--- Assigned task ---
Below are the entries; give again exactly the lines from the one mentioning "npm install" through the one mentioning "This project is", inclusive.

--- Raw data ---
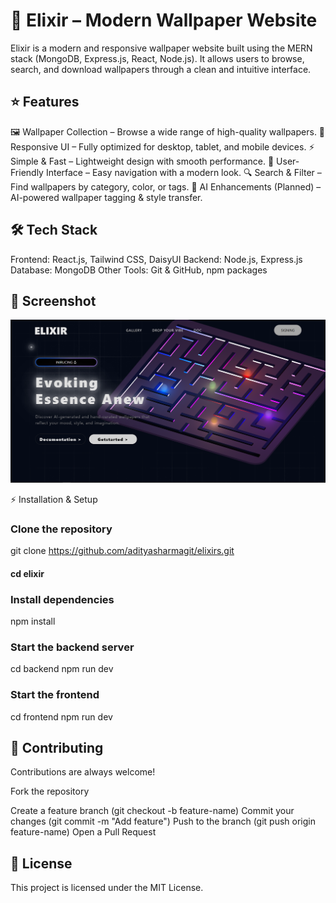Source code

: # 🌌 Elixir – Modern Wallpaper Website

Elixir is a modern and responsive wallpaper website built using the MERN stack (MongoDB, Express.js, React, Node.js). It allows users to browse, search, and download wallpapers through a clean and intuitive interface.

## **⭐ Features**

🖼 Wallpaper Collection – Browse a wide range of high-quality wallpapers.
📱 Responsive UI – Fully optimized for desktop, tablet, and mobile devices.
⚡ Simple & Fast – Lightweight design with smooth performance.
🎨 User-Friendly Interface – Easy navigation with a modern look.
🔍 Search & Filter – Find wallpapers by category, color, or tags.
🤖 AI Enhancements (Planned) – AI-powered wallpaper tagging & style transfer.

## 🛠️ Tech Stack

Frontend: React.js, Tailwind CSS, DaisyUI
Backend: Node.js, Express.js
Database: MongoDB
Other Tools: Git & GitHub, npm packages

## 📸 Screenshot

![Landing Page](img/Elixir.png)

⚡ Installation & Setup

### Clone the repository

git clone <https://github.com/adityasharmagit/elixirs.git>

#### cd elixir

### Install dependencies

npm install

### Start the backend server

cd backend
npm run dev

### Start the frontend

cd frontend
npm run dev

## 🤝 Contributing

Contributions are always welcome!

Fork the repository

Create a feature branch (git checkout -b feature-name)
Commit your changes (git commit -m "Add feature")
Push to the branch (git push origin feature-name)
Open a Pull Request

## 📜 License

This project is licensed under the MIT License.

--

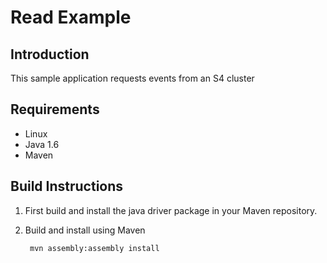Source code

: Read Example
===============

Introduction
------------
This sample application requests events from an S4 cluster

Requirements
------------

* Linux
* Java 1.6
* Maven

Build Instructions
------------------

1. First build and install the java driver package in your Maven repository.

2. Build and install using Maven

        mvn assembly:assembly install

--- Exercise result ---
npm install

### Start the backend server

cd backend
npm run dev

### Start the frontend

cd frontend
npm run dev

## 🤝 Contributing

Contributions are always welcome!

Fork the repository

Create a feature branch (git checkout -b feature-name)
Commit your changes (git commit -m "Add feature")
Push to the branch (git push origin feature-name)
Open a Pull Request

## 📜 License

This project is licensed under the MIT License.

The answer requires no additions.